Of his contemporaries, perhaps only Alfred Hitchcock was working at a comparable level of stylistic richness and visual complexity. Even the titles seem drunk on their own grandeur: Magnificent Obsession, There’s Always Tomorrow, Written on the Wind, Imitation of Life. Movies can’t possibly live up to such intoxicating names.
Oh, but they can. Sirk was probably the most intellectually formidable, culturally sophisticated and artistically gifted director ever to function successfully within the Hollywood studio system. A contemporary and intimate of Brecht, an early attendant of Einstein’s university lectures and a translator of Shakespeare’s sonnets, he had been interwar Germany’s most important stage director after Max Reinhardt. When, in the mid-30s, he started making movies at Berlin’s gigantic UFA studios – where the political pressures on a leftist with a Jewish wife were milder than in the theatre – his ravishing visual style was already fully formed.
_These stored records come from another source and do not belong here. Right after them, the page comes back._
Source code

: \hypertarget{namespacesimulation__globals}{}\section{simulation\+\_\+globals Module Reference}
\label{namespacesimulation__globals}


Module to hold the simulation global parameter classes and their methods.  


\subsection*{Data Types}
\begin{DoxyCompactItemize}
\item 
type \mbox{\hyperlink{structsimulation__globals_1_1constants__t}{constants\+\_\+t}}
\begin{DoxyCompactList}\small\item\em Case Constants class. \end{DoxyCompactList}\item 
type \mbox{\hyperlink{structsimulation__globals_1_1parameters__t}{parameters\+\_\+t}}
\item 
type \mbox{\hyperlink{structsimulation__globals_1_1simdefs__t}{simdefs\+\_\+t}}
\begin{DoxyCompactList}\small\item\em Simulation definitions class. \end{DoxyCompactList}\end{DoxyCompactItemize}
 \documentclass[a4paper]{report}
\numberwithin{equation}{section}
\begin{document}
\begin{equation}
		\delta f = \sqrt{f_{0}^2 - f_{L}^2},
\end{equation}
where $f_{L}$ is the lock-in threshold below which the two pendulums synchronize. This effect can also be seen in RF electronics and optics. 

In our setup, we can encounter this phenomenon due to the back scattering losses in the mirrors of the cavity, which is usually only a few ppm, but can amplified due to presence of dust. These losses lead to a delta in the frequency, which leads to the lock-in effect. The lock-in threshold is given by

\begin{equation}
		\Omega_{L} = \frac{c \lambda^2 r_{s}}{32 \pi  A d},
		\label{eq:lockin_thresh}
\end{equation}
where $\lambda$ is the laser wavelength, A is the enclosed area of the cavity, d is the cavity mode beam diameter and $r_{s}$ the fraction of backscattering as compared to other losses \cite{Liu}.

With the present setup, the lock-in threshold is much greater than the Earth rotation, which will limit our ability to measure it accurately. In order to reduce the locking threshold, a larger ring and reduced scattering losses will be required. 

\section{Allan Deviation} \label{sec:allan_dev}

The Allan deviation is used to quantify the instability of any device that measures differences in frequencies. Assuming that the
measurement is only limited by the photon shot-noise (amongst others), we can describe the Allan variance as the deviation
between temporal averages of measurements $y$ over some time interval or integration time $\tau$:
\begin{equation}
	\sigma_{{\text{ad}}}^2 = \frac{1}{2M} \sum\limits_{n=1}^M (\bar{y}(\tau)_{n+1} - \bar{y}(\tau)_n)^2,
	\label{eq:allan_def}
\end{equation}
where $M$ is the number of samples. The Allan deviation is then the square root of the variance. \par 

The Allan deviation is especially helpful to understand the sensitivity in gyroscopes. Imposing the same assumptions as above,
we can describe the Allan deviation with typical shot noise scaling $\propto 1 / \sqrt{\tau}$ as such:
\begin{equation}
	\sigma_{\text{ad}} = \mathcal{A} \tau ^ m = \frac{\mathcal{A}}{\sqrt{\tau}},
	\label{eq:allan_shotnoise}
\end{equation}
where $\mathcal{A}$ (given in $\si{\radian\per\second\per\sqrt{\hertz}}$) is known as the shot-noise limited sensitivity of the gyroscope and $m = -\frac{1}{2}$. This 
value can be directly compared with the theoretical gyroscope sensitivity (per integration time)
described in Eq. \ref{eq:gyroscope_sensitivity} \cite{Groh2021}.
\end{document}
Throughout the 1950s, Sirk repeatedly filled cinemas with the rustle of starchy linen and the muffling of housewives’ tears. For years, the standard perception of him was of a giant ghettoised within the confines of the women’s picture, toiling on overripe, ludicrous material that was beneath his considerable talents. A more complex assessment argues that Sirk self-consciously pushed every lighting cue and camera movement, every nuance of acting, and every tone in the Technicolor palette to the point where his style became avowedly self-satirising, thus producing an objective and partly surreptitious critique both of the material itself and of the soulless era in which it was produced.
Seldom has an artist in Hollywood expressed himself more fluidly or ecstatically than Sirk. His camera moves more smoothly and serenely than even that of Max Ophüls. His colours are as expressive as anything in Ray’s greatest work, and the performances he extracts from such undervalued actors as Hudson, Wyman, Agnes Moorehead and particularly his signature siren, Dorothy Malone, are as detailed and moving as anything in 1950s cinema.
It’s been suggested that Sirk had to smuggle his critical viewpoint past the studio heads, but this seems improbable. There is no subterfuge whatsoever in his scathing depictions of the suburban bourgeoisie, the feckless rich and the spiritual desolation of Eisenhower America.
His films don’t acquiesce on the surface and dissent in the details: the critique is right up there on the screen. And his romantic pessimism is stark and upfront: fate spares no one, love defeats us all, innocence is slaughtered, the good die young and the bad die last. Sirk believed in unhappy endings.
As does Haynes. Far From Heaven proves he belongs in the first rank of living US directors. Let’s hope it also restores Sirk’s dusty reputation and puts him in the pantheon of all-time great film-makers, where he belongs.